"
And Peter answered from an overwhelmingly full and troubled heart, "Oh
yes, I understand."
"I knew you would." Sheila raised starry eyes to the man who had never
failed her. "Those boys will need all the sympathy, all the wholesome
tenderness we can send across to them, and they'll need our hands at their
backs until they get their foothold again. I've served my apprenticeship
at that so long I can do it."
Peter gathered her close in his arms. "God and I know how well."
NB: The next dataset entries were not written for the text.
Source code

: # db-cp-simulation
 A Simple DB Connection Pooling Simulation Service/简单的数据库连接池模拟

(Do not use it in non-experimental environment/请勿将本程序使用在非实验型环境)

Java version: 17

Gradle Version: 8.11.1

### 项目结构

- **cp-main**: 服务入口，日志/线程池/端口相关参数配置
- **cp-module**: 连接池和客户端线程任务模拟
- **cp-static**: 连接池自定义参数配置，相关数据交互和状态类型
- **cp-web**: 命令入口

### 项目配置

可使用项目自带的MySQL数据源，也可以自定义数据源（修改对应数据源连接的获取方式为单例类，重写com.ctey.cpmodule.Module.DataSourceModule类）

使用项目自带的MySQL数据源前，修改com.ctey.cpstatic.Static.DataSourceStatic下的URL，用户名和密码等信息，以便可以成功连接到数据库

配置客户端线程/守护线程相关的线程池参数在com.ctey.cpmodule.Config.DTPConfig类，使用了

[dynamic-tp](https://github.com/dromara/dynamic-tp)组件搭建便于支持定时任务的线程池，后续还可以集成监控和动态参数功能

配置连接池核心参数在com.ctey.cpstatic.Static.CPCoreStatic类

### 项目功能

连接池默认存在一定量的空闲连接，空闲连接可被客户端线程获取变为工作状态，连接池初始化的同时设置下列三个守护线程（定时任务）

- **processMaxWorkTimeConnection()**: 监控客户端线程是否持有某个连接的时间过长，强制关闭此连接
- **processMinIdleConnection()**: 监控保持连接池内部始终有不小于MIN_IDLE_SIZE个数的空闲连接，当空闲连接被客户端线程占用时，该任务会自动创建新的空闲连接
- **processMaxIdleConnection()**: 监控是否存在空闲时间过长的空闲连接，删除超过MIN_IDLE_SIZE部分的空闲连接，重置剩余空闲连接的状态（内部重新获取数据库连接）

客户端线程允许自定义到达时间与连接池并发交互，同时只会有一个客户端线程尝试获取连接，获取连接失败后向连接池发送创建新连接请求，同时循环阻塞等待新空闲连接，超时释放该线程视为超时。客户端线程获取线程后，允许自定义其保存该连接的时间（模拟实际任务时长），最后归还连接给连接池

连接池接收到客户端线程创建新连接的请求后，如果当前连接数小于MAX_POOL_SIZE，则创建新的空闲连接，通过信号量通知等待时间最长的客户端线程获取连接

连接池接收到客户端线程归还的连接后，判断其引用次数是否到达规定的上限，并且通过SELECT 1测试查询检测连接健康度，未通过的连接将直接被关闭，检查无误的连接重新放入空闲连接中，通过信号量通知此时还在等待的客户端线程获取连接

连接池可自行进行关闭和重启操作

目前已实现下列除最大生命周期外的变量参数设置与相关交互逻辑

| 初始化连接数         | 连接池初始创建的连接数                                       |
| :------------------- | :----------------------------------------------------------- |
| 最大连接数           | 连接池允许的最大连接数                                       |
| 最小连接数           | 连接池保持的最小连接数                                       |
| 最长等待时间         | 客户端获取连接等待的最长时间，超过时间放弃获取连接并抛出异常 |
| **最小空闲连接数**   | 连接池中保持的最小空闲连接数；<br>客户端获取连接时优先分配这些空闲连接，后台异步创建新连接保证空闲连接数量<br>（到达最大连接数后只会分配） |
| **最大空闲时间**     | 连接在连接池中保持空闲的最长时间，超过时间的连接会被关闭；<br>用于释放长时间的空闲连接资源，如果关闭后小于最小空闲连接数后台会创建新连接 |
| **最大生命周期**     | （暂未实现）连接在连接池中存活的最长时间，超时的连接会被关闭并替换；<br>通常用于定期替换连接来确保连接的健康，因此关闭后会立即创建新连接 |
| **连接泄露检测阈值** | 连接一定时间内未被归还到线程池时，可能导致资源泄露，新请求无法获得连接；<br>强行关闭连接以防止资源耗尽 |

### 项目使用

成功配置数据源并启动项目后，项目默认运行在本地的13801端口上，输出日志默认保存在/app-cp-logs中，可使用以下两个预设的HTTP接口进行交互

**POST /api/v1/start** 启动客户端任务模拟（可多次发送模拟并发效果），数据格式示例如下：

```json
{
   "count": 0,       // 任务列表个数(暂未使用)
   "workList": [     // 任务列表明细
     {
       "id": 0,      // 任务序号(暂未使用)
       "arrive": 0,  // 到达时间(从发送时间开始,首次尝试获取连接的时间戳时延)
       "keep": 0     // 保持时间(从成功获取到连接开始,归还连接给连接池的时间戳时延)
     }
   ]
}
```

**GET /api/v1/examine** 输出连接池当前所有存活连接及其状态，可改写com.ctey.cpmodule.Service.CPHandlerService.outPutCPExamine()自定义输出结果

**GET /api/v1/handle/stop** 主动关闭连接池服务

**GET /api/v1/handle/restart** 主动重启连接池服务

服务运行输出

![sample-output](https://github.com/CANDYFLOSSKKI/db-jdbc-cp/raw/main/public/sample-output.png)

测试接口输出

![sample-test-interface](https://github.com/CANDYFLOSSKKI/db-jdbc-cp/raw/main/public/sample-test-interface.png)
It was not until they were leaving the gardens that Peter asked the
question that had been in his mind all through the evening. "What about
the wedding? I suppose you're not going to marry me, now."
"Can't. Haven't the courage. Man of mine, don't you know that after I once
belonged to you I couldn't leave you? I've only had sips of happiness so
far. If I once drained the cup, only God's hand could take it from me."
"And the wedding? The old San's just set its heart on that wedding."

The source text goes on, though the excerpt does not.